На скупость скупостью я буду отвечать.

Простившись навсегда, не ожидая встреч,

Все узы прежние ей удалось рассечь.

Я потерял ее, сомнений в этом нет,

И на любовь свою я наложу запрет.

Отвергла ты меня, — чего же я тоскую?

Быть может, полюблю когда-нибудь другую.

В ответ на страсть мою ты стала вдвое суше,

Теперь и ты мое узнаешь равнодушье.

Невинный, лишь твоим я осужден законом, —

Простившего тебя считай тобой прощенным…

7

Слышу, — Мерван, самый грозный из наших владык,

Хочет меня изловить, чтоб отрезать язык.

Надо спасаться, — пусть крепкие ноги верблюда

Быстро меня через степи уносят отсюда.

Сердце заныло, я был разрыдаться готов,

Края родного заслышав отчаянный зов.

С болью ответил я вестнику вечной любви:

«Я отзовусь, только ты окликай и зови…».

Я возвратился к подруге, любимой давно,

Сердце раскрыл, — мне любовь утолить не дано.

Люди решили, что я заболел тяжело, —

Знаю лекарство, что сразу бы мне помогло…

Если зайду к ней на несколько кратких минут,

Наше свиданье, быть может, грехом назовут?

В ней — колдовство, и колдует Бусейна над нами,

Но не встречается с ведьмами и колдунами.

Если бы она овдовела — любил бы вдову,

Выдали замуж — замужней дышу и живу.

Те имена мне всегда и милей и дороже,

Что на любимое имя хоть чем-то похожи.

Жизни моей уступлю я охотно частицу, —

Пусть ее жизнь дорогая за это продлится.

Кто-то сказал, что Бусейна приедет в Тейма,

Лишь потеплеет, как только отступит зима.

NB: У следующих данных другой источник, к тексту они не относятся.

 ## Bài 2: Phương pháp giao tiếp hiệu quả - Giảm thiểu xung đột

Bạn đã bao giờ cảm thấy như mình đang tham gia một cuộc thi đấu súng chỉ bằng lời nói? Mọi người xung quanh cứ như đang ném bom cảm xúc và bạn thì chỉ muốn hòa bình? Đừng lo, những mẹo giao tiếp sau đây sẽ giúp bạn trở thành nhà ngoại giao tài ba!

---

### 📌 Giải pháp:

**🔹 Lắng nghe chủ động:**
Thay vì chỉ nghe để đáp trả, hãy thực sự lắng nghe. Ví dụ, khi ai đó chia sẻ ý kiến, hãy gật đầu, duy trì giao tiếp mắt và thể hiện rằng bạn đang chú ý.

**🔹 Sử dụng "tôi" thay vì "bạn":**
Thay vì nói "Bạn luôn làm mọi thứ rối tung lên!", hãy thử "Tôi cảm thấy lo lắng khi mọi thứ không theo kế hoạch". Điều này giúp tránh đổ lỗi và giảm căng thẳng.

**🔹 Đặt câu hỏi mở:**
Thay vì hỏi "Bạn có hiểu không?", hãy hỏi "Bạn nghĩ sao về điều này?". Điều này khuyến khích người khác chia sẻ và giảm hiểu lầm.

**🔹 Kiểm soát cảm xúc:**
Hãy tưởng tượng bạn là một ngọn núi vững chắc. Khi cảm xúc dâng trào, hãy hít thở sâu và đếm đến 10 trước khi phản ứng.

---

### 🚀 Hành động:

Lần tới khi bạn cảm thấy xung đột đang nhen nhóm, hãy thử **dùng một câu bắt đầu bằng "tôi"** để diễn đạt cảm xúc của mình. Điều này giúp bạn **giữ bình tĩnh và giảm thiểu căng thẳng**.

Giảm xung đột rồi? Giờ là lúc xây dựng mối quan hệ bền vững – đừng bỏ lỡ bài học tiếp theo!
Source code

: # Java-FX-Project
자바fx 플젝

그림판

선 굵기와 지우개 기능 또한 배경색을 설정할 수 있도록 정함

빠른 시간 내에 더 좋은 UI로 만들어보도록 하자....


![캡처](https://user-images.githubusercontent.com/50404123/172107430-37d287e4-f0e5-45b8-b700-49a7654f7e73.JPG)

Время проходит, кончается жаркое лето, —

Где же Бусейна? Быть может, скитается где-то.

В воле твоей, чтобы жизнь моя сразу разбилась,

В воле твоей — оказать мне великую милость.

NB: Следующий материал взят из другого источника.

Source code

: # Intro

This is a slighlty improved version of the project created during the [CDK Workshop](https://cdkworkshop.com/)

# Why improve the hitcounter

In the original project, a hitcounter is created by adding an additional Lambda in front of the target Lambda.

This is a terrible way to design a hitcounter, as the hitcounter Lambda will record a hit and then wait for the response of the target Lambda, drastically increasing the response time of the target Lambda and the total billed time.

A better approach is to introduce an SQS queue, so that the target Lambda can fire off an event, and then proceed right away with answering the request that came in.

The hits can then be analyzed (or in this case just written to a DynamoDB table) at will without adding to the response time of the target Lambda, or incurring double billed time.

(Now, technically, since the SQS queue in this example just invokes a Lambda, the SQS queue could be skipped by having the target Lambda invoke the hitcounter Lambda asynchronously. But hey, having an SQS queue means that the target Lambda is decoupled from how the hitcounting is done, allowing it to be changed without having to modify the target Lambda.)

Ты до того истомила мне сердце, дразня,

Что и враги поневоле жалеют меня.

Так я измучен, что высох от горькой тоски,

Что надо мной будут плакать теперь голубки.

Если бы я заболел, вдруг лишился бы ног, —

Только тебе о спасенье молиться бы мог.

Знаю, от яда змеи, от укусов и ран

Вдруг исцелит, о Бусейна, лишь твой талисман.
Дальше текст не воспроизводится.